Corrective Actions: The licensee entered this issue into their corrective action program. The
chillers sequence time was corrected under changes to the EC and new WOs.
Corrective Action References: CR-RBS-2023-01153, WO 594333(4)(5)(6), EC 95152
Performance Assessment:
Performance Deficiency: Title 10 CFR Part 50, appendix B, criterion III, Design Control,
requires, that design changes, including field changes, be subject to design control measures
commensurate with those applied to the original design. When implementing
EC 0000311803, a design change, the licensee failed to incorporate the original design
requirements for the HVK system into the EC and was therefore a performance deficiency.
Screening: The inspectors determined the performance deficiency was more than minor
because it was associated with the Equipment Performance attribute of the Mitigating
Systems cornerstone and adversely affected the cornerstone objective to ensure the
availability, reliability, and capability of systems that respond to initiating events to prevent
undesirable consequences. Specifically, by not loading onto the emergency busses within the
required times, the HVK chillers could cause a trip of the EDGs.
Significance: The inspectors assessed the significance of the finding using IMC 0609
appendix A, The Significance Determination Process (SDP) for Findings At-Power.
Specifically, using exhibit 2, Mitigating Systems Screening Questions, the inspectors
determined that this finding is of very low safety significance (Green) because the impacted
SSCs maintained their operability and PRA functionality.

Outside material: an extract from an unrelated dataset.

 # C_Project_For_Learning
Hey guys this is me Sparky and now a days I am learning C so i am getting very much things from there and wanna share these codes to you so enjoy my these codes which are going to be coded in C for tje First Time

Cross-Cutting Aspect: P.1 - Identification: The organization implements a corrective action
program with a low threshold for identifying issues. Individuals identify issues completely,
accurately, and in a timely manner in accordance with the program. During previous
executions of the ECCS surveillance, the HVK chillers failed to meet acceptance criteria and
loaded onto the emergency busses outside of the required times. The licensee
inappropriately used a TS bases to call the EDG operable in each instance. This was a
missed opportunity to investigate why the acceptance criteria was not met and ultimately
identify the error in the digital control system EC.
Enforcement:
Title 10 CFR Part 50, appendix B, criterion III, Design Control, requires, in part, that design
changes, including field changes, be subject to design control measures commensurate with
those applied to the original design.
SR 3.0.3 requires that if a SR is not met then the LCO is not met. Since the SR acceptance
criteria was not met, the SR was failed and therefore TS 3.8.1, AC Sources Operating, was
not met due to Condition D not having actions completed.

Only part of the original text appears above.